== Supplied material

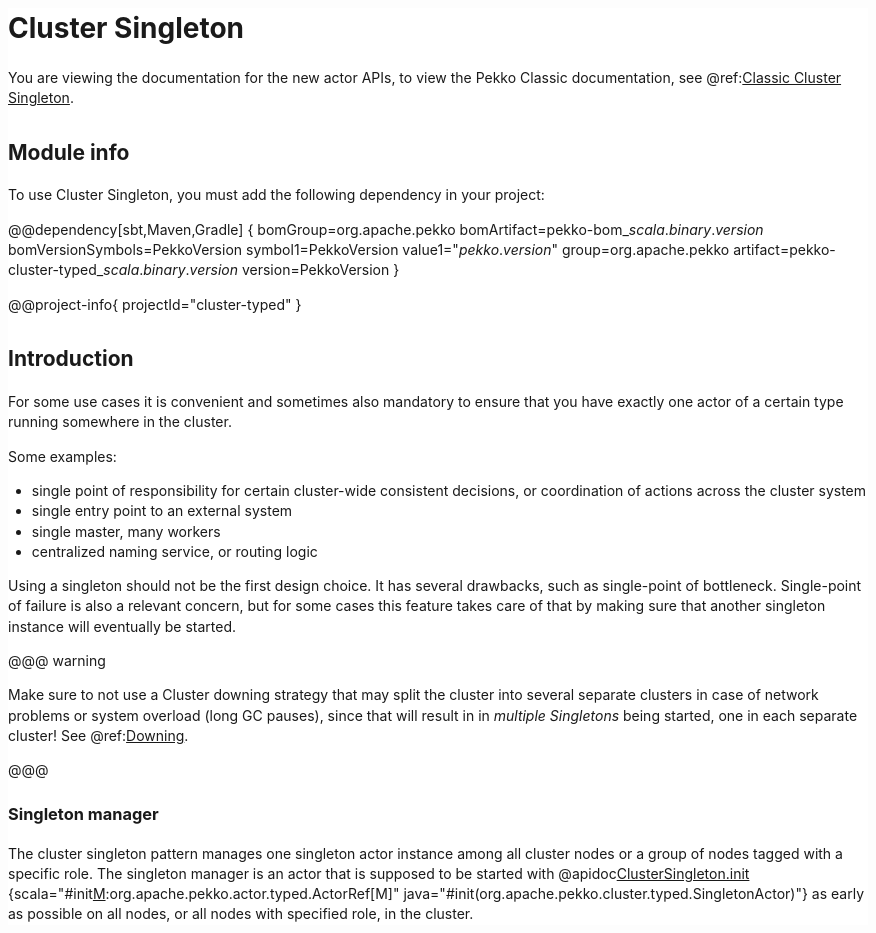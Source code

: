 # Cluster Singleton

You are viewing the documentation for the new actor APIs, to view the Pekko Classic documentation, see @ref:[Classic Cluster Singleton](../cluster-singleton.md).

## Module info

To use Cluster Singleton, you must add the following dependency in your project:

@@dependency[sbt,Maven,Gradle] {
  bomGroup=org.apache.pekko bomArtifact=pekko-bom_$scala.binary.version$ bomVersionSymbols=PekkoVersion
  symbol1=PekkoVersion
  value1="$pekko.version$"
  group=org.apache.pekko
  artifact=pekko-cluster-typed_$scala.binary.version$
  version=PekkoVersion
}

@@project-info{ projectId="cluster-typed" }

## Introduction

For some use cases it is convenient and sometimes also mandatory to ensure that
you have exactly one actor of a certain type running somewhere in the cluster.

Some examples:

 * single point of responsibility for certain cluster-wide consistent decisions, or
coordination of actions across the cluster system
 * single entry point to an external system
 * single master, many workers
 * centralized naming service, or routing logic

Using a singleton should not be the first design choice. It has several drawbacks,
such as single-point of bottleneck. Single-point of failure is also a relevant concern,
but for some cases this feature takes care of that by making sure that another singleton
instance will eventually be started.

@@@ warning

Make sure to not use a Cluster downing strategy that may split the cluster into several separate clusters in
case of network problems or system overload (long GC pauses), since that will result in in *multiple Singletons*
being started, one in each separate cluster!
See @ref:[Downing](cluster.md#downing).

@@@

### Singleton manager

The cluster singleton pattern manages one singleton actor instance among all cluster nodes or a group of nodes tagged with
a specific role. The singleton manager is an actor that is supposed to be started with @apidoc[ClusterSingleton.init](ClusterSingleton) {scala="#init[M](singleton:org.apache.pekko.cluster.typed.SingletonActor[M]):org.apache.pekko.actor.typed.ActorRef[M]" java="#init(org.apache.pekko.cluster.typed.SingletonActor)"} as
early as possible on all nodes, or all nodes with specified role, in the cluster.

====

Task: Go through the entries and copy every line that has "instance".

Solution to this problem:
instance will eventually be started.
The cluster singleton pattern manages one singleton actor instance among all cluster nodes or a group of nodes tagged with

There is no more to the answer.